◆ Action item:
Scan the records below. List lines holding "dapibus".
═════ Provided information ═════
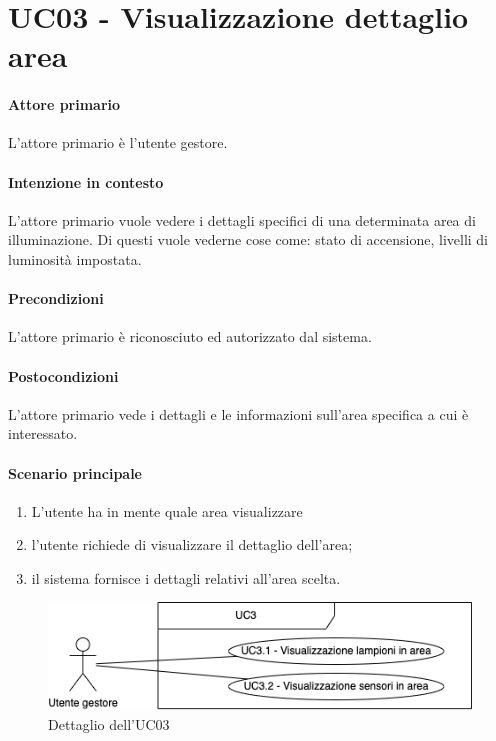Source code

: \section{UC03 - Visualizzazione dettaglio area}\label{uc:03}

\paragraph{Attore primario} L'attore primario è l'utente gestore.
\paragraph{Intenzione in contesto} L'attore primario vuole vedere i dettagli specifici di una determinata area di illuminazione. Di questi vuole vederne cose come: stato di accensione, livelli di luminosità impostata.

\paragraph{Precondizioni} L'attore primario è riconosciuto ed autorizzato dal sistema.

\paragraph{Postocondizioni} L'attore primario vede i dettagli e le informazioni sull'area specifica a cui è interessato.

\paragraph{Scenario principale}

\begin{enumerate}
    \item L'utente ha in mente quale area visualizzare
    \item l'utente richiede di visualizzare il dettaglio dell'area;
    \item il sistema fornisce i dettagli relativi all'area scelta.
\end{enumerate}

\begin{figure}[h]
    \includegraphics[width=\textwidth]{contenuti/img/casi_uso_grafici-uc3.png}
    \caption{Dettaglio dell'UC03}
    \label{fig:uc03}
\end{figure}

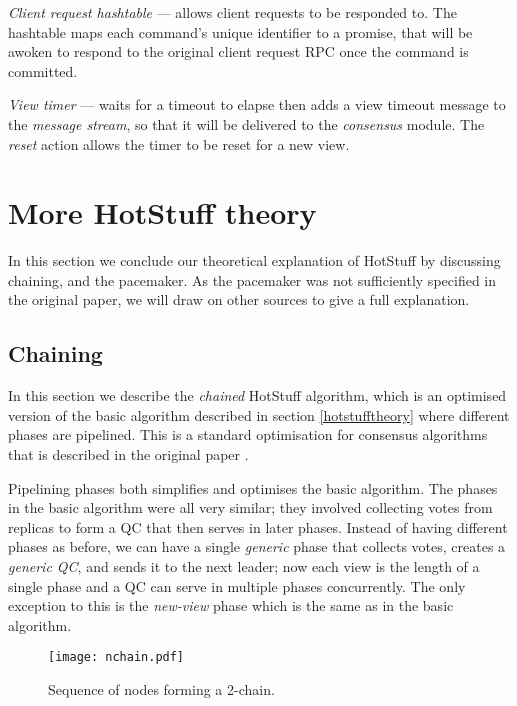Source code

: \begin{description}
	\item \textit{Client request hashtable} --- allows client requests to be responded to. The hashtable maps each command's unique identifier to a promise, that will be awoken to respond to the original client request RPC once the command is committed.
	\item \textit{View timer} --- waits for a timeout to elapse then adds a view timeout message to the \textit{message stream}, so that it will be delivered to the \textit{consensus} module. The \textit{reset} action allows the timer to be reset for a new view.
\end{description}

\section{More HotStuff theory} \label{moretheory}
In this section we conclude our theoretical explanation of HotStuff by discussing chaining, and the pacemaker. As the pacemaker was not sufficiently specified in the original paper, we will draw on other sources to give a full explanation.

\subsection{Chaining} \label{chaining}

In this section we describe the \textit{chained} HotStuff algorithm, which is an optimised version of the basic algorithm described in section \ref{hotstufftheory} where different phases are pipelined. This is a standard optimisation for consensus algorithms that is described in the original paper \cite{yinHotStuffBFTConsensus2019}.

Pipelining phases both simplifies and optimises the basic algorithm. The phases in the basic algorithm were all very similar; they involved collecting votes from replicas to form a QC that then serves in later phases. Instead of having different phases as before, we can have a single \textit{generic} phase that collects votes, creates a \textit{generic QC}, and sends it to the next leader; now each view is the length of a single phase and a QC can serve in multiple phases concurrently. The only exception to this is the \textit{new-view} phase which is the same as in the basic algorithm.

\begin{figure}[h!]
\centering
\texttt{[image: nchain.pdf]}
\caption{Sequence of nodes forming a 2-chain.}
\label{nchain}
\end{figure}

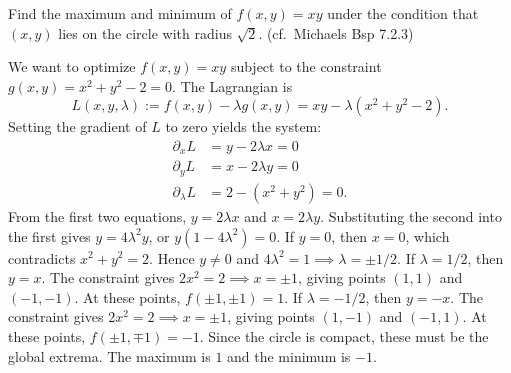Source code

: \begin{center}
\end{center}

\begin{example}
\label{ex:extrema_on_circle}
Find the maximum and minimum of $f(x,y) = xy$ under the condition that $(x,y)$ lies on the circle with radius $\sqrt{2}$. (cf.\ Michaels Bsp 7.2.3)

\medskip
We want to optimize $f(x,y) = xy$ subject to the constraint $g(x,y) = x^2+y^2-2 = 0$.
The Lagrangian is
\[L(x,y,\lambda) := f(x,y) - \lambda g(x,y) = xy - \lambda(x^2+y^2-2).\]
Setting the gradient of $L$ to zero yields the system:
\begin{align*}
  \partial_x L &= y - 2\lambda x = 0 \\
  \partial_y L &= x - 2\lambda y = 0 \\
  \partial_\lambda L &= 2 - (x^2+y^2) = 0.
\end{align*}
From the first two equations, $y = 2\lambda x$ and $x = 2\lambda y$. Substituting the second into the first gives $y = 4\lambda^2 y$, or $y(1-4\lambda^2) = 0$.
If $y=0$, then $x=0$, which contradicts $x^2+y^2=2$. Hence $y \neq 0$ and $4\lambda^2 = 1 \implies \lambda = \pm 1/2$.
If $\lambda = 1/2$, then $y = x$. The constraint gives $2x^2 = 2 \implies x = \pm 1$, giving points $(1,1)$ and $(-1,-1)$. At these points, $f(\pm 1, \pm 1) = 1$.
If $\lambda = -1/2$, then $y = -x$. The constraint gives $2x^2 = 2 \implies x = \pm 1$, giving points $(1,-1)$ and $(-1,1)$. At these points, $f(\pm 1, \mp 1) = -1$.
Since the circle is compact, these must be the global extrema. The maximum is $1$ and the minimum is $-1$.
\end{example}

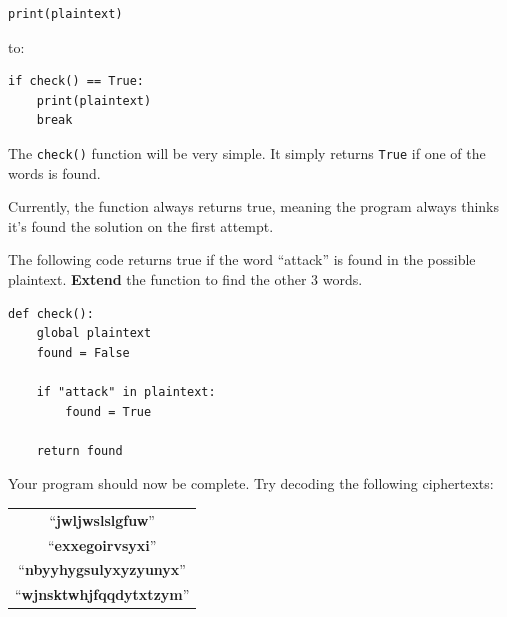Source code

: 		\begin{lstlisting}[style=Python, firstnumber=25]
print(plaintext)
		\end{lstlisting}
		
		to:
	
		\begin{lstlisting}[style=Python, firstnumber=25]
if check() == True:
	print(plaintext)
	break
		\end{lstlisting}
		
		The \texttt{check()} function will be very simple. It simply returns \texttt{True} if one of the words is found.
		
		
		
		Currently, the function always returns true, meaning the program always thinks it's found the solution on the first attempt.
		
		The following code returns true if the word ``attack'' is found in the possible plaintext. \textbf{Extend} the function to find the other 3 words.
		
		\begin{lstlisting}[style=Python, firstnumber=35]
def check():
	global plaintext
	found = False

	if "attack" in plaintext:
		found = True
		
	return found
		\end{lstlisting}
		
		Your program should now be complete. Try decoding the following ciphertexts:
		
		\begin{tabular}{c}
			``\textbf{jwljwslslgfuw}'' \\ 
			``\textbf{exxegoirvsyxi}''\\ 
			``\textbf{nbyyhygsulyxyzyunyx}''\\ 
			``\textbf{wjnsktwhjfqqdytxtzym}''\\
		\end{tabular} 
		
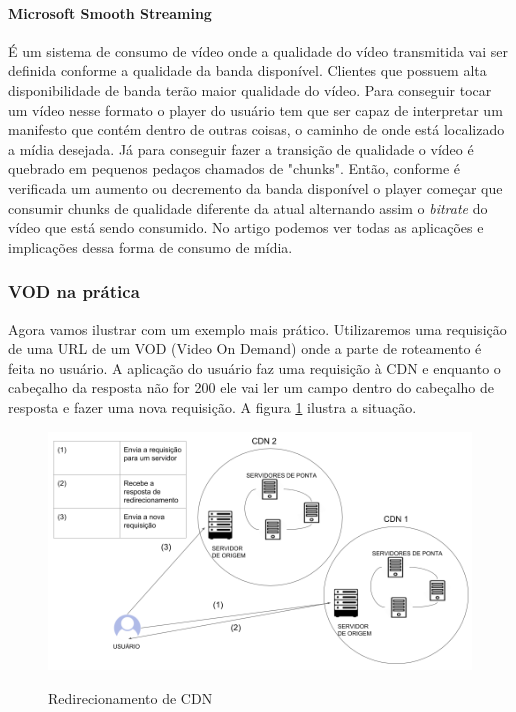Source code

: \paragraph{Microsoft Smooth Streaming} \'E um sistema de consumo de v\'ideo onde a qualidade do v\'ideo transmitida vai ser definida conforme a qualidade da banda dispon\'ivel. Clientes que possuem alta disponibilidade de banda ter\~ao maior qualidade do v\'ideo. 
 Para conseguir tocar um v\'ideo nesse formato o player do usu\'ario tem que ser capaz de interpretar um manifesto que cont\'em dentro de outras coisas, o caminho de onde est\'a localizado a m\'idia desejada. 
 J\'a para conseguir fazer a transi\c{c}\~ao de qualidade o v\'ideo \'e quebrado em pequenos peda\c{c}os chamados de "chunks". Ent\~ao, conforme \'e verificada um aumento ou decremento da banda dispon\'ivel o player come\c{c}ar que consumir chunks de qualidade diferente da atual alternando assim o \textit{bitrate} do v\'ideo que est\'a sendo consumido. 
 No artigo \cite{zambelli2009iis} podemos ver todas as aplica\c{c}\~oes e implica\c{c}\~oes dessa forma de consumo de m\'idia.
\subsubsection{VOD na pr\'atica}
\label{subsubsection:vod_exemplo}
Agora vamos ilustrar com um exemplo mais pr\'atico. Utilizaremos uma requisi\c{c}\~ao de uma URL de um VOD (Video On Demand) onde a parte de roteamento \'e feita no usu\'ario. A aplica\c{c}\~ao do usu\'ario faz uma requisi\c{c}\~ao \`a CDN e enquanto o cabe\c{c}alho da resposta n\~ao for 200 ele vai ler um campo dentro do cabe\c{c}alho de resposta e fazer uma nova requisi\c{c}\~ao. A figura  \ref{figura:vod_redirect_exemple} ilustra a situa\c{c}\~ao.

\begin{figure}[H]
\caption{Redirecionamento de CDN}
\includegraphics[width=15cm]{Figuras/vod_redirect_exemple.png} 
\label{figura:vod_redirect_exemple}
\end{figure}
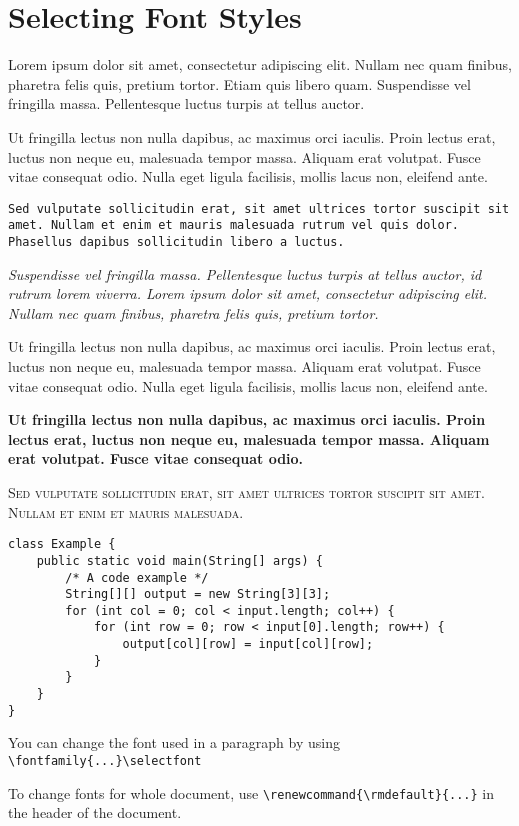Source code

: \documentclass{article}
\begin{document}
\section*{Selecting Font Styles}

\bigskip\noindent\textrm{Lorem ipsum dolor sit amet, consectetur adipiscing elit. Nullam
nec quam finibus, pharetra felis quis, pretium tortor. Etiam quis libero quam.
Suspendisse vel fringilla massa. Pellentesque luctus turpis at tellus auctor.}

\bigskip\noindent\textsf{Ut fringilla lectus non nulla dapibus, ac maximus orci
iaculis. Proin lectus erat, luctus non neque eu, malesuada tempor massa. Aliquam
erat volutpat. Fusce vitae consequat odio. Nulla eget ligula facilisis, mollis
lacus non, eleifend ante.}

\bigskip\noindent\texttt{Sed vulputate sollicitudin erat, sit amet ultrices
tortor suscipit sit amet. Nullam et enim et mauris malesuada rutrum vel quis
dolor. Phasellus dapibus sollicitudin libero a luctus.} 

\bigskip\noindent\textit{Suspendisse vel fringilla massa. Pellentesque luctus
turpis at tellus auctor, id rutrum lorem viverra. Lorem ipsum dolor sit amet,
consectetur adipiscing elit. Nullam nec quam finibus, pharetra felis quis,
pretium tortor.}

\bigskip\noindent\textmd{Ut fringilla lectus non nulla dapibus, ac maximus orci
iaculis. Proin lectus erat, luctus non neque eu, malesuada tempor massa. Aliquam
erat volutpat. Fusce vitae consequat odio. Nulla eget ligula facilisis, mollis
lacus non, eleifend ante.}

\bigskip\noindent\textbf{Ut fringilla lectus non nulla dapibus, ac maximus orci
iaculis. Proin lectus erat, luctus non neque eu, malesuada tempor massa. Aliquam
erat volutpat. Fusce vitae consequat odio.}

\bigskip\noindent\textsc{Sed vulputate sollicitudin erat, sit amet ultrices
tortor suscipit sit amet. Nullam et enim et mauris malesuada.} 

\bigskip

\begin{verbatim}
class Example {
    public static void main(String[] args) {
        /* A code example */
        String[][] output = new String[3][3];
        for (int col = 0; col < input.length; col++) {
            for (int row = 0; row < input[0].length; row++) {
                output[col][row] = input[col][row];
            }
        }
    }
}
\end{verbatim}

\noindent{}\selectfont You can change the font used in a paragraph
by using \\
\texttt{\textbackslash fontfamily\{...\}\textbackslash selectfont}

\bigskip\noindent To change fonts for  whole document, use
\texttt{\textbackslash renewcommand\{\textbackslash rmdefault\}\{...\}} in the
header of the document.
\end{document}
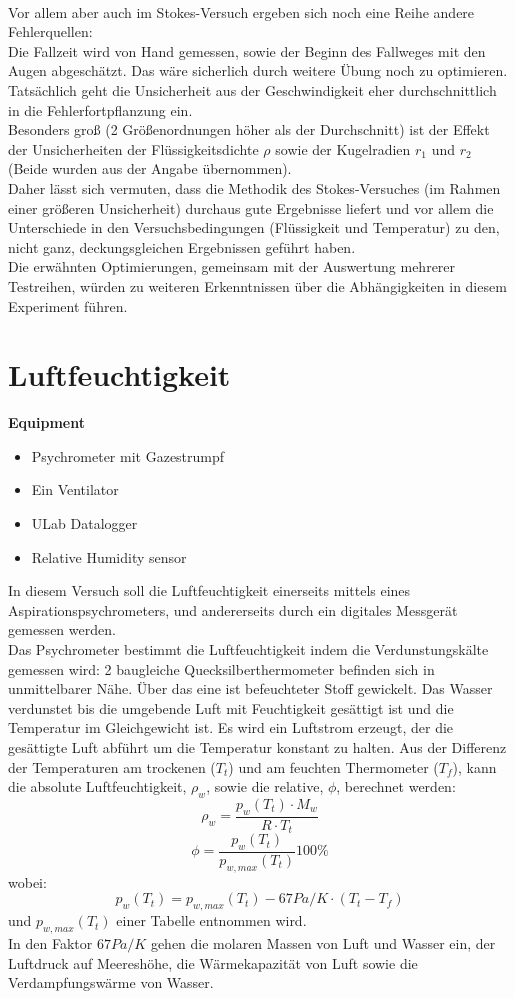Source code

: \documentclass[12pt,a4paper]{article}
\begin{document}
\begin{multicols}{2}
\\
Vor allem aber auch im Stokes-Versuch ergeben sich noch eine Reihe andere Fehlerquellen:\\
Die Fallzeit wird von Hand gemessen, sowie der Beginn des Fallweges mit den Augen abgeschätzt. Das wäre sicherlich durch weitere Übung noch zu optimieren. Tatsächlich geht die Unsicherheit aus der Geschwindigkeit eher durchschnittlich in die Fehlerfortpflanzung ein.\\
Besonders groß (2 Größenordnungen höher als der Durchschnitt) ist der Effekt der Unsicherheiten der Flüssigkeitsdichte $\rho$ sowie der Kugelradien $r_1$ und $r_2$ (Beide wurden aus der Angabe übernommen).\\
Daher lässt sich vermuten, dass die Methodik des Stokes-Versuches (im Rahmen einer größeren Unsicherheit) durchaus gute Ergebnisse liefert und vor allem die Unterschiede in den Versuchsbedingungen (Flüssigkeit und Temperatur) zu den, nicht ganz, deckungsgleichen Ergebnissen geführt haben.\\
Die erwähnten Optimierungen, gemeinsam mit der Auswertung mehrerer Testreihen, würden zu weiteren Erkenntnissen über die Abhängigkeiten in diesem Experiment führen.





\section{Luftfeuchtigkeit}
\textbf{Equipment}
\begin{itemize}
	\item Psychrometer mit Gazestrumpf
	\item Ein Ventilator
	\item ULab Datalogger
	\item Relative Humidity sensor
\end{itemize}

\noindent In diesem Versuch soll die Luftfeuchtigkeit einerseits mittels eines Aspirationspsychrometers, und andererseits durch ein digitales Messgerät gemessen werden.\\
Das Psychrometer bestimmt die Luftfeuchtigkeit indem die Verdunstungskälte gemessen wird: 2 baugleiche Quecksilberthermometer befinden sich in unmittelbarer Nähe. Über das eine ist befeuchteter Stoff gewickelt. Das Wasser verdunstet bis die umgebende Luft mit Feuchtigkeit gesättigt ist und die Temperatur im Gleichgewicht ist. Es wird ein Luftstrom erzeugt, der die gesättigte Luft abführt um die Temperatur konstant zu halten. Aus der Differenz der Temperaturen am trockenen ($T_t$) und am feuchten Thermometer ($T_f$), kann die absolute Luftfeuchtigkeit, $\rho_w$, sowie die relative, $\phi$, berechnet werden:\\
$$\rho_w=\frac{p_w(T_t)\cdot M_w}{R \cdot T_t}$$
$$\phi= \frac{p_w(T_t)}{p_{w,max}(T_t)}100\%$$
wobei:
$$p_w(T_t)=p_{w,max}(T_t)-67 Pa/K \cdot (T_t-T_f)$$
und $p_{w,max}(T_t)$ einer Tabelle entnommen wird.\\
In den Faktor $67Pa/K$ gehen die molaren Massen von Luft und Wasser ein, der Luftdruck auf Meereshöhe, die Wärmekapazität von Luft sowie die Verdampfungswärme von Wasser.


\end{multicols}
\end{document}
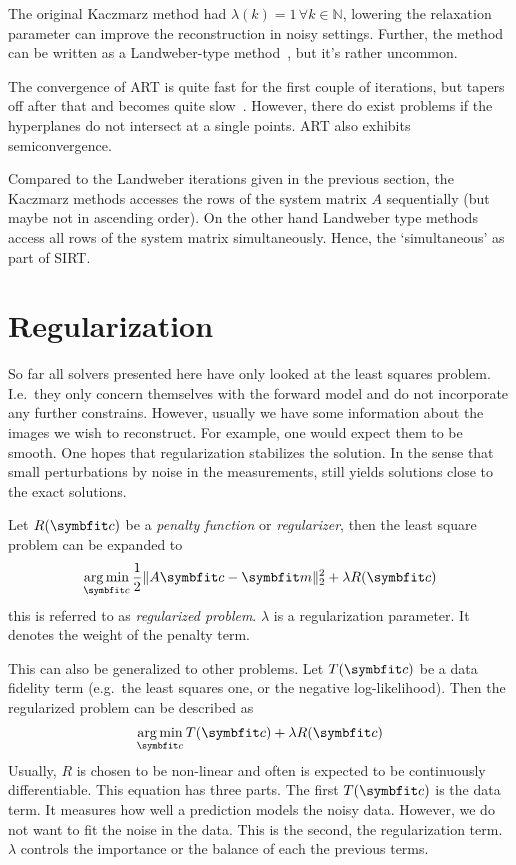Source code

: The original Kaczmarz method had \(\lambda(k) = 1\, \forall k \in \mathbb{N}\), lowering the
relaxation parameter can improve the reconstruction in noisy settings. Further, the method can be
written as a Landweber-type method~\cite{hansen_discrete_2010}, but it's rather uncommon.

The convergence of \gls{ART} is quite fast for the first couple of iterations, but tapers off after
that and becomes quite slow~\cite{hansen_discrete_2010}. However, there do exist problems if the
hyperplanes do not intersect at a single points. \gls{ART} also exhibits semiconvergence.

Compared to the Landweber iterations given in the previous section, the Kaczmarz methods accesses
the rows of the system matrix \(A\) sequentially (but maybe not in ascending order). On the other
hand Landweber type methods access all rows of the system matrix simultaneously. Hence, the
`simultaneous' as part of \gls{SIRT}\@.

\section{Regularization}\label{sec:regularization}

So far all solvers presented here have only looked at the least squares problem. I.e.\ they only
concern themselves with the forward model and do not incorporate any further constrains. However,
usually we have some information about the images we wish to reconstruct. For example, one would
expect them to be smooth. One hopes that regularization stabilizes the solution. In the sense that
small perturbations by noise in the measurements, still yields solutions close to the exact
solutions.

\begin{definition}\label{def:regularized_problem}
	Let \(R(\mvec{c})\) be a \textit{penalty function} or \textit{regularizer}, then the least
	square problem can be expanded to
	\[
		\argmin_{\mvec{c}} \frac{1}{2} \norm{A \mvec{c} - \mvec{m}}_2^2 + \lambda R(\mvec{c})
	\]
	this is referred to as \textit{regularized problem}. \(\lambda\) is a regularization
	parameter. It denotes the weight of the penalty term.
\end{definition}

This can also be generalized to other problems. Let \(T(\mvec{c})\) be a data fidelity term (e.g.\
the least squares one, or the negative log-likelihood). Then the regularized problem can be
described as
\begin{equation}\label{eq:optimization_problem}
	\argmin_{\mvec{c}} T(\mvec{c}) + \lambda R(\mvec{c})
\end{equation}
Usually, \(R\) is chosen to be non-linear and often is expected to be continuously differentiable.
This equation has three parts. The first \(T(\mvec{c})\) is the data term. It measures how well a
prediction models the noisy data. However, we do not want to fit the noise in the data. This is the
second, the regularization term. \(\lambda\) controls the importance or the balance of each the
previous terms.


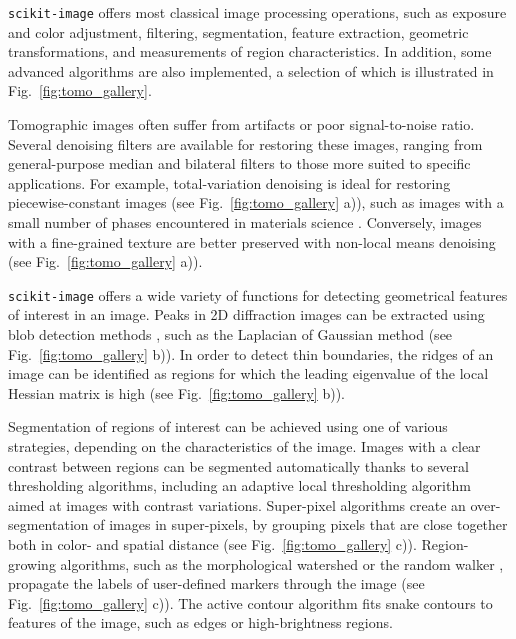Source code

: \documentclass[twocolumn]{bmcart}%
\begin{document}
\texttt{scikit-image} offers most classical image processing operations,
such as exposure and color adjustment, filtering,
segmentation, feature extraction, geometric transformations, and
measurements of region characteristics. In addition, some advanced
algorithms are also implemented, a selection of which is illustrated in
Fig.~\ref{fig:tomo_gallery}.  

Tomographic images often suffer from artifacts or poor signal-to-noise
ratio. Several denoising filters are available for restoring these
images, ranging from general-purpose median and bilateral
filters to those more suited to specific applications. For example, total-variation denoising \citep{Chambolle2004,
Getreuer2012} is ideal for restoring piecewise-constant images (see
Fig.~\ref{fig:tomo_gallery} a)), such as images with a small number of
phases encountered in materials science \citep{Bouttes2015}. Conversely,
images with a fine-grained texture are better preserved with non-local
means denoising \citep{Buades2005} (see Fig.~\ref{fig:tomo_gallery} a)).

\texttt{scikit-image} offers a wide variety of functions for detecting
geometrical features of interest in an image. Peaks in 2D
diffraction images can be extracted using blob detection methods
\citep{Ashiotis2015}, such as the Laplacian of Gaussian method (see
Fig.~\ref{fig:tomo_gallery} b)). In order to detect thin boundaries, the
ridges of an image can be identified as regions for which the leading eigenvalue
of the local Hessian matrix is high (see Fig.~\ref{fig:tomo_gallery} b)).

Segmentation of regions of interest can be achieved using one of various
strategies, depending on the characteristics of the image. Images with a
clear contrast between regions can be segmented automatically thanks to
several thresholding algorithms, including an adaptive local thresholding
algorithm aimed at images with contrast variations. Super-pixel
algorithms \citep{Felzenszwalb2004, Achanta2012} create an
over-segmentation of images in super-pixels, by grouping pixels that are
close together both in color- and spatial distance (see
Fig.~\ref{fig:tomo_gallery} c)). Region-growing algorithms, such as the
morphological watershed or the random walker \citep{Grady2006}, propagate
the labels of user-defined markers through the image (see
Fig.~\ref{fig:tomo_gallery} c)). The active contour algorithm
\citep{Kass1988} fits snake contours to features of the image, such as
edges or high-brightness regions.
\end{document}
═════
◆ Task solution:
\bigskip\noindent\textsf{Ut fringilla lectus non nulla dapibus, ac maximus orci
dolor. Phasellus dapibus sollicitudin libero a luctus.} 
\bigskip\noindent\textmd{Ut fringilla lectus non nulla dapibus, ac maximus orci
\bigskip\noindent\textbf{Ut fringilla lectus non nulla dapibus, ac maximus orci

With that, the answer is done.